Initial research involved the combination of ATRP and CuAAC to prepare well-defined ω-(meth)acryloyl macromonomers in a highly efficient manner. Poly(n-butyl acrylate) (PBA), polystyrene (PS), and PS- b-PBA were prepared by ATRP and subsequently derivatized to contain azido end-groups. The reaction of the azidoterminated polymers with alkyne-containing acrylate and methacrylate monomers resulted in near-quantitative chain end functionalization. Macromonomers of various molecular weights and compositions were prepared by this method. The end-group transformations required to incorporate the polymerizable functionality were accomplished either as a step-wise series of discrete reactions or as an in situ process, wherein azidation was immediately followed by azide-alkyne coupling in situ. In both cases, the degree of end-group functionalization generally exceeded 90%. In order to demonstrate polymerizability, examples of ω-methacryloyloxy-PBA and ω-acryloyloxy-PS macromonomers were homopolymerized by conventional radical polymerization. This versatile method of incorporating polymerizable end-groups from commercially available reagents should be applicable to a variety of (co)polymers accessible by ATRP.

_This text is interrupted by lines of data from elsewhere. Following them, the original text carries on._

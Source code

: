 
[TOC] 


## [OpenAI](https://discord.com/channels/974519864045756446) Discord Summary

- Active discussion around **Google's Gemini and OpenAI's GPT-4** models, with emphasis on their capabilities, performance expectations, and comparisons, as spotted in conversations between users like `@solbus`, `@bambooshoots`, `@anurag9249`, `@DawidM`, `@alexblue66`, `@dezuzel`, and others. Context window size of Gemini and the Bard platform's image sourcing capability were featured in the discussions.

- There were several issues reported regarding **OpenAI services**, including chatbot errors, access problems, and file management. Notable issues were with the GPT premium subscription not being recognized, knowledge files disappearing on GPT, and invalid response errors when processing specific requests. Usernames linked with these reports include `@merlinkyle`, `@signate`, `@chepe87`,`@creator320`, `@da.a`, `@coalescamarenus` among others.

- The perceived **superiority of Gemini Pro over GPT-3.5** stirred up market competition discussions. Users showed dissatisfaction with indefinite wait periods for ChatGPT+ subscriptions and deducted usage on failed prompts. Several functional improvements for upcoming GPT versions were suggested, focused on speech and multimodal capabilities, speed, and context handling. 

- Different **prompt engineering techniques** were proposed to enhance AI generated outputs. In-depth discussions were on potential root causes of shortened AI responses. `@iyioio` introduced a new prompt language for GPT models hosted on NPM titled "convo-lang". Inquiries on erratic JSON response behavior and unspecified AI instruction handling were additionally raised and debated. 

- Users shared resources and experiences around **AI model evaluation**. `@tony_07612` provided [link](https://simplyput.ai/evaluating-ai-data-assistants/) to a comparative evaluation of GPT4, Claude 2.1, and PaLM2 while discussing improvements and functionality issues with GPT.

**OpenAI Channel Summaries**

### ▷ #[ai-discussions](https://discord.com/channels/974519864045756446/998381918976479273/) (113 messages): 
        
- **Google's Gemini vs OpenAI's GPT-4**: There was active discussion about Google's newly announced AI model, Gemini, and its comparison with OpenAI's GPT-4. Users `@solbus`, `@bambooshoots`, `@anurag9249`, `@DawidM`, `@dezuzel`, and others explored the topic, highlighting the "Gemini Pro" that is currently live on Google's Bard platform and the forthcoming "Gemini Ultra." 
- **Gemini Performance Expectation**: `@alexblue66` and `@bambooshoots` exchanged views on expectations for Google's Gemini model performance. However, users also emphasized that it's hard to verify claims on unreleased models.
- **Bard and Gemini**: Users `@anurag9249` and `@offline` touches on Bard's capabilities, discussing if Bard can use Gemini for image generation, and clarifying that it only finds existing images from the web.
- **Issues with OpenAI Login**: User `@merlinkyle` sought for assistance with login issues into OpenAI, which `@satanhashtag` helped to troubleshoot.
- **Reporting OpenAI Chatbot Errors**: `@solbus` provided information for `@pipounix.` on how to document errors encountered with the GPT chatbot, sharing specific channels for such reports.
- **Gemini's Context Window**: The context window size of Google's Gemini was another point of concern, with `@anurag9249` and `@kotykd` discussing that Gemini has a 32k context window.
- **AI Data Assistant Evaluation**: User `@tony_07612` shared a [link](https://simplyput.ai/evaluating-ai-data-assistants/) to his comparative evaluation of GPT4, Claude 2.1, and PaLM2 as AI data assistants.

To further explore click chemistry in conjunction with a newer and arguably more versatile CRP technique, two novel azido-functionalized chain transfer agents (CTAs) were prepared and employed to mediate the RAFT polymerizations of styrene and N,N-dimethylacrylamide (DMA). Control was obtained as evidenced by both RAFT polymerizations exhibiting pseudo-first order kinetics and a linear Mn dependence with conversion. The resulting homopolymers were demonstrated to have retained ω-end group functionality as evidenced by the successful formation of block copolymers. The α-azido terminal polymers and the azido functionalized CTAs were coupled by CuAAC to various alkynes in the presence of a Cu(I) catalyst, demonstrating the ability to prepare a range of functional telechelics and CTAs. One small molecule CTA prepared by this methodology contained both a trithiocarbonate and an acryloyl vinyl group. RAFT polymerization of styrene and N -isopropylacrylamide (NIPAM) in the presence of this compound that was capable of both reversible chain transfer and propagation led to highly branched copolymers by a method analogous to self-condensing vinyl copolymerization. Appropriate selection of the reaction stoichiometry allowed precise control over the distribution and length of branches in the resulting polymers. The degree of branching increased with CTA concentration, as proven by NMR spectroscopy, size exclusion chromatography, and viscometry. Retention of the thiocarbonylthio compound during the polymerization was evidenced by successful chain extension of a branched poly(N-isopropylacrylamide) (PNIPAM) macroCTA by RAFT polymerization of DMA. The branched polymers led to reduced lower critical solution temperatures as compared to linear PNIPAM, an effect attributed to an increased contribution of hydrophobic end groups. End group cleavage by radical-induced reduction resulted in an increased transition temperature more similar to that expected for linear PNIPAM. In a separate study, ABA triblock copolymers prepared by RAFT polymerization were capable of forming hydrogels that were both temperature- and redox-responsive. Temperature-responsive PNIPAM outer blocks allowed gelation at elevated temperatures, and the amine-labile trithiocarbonate in the center of the PDMA middle block allowed nucleophile and redox responsiveness.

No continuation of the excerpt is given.